(Source records)

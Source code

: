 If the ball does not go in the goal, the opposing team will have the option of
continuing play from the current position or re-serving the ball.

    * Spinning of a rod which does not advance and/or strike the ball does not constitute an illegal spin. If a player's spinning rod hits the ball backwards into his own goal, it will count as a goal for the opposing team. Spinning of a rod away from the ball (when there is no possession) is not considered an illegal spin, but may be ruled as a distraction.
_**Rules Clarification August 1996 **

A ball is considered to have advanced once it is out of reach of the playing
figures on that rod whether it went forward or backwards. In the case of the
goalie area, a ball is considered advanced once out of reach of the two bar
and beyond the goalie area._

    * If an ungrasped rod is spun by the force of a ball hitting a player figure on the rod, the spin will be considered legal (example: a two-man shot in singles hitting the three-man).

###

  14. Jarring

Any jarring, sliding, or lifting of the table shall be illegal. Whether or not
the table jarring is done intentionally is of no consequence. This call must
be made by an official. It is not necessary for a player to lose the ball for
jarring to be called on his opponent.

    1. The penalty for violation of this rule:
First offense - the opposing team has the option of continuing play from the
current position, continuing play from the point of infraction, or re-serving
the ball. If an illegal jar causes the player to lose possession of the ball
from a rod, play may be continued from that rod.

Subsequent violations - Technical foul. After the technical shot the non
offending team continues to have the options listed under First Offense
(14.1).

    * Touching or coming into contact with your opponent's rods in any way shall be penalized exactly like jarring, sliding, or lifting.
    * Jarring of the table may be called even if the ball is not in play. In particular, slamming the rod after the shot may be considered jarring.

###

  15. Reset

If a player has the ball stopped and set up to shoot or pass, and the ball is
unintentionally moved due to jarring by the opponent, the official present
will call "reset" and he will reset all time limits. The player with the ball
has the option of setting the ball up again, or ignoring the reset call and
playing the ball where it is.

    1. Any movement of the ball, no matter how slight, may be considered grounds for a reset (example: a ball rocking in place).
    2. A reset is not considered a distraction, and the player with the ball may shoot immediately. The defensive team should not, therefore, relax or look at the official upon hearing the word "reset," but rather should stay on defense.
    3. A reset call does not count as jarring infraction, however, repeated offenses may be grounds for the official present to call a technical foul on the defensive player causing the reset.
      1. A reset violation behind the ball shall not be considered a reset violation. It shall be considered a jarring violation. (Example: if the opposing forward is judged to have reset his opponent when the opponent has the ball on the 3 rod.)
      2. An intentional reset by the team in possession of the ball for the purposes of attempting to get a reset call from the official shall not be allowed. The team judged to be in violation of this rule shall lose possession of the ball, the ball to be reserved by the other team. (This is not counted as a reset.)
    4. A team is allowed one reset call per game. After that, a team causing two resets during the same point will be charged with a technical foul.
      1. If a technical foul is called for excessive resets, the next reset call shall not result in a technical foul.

(End Source records)

| The task |
Transcribe, word for word, the data above from its first line through the line with "continuing play from the current", and include nothing else.

| Solution |
Source code

: If the ball does not go in the goal, the opposing team will have the option of
continuing play from the current position or re-serving the ball.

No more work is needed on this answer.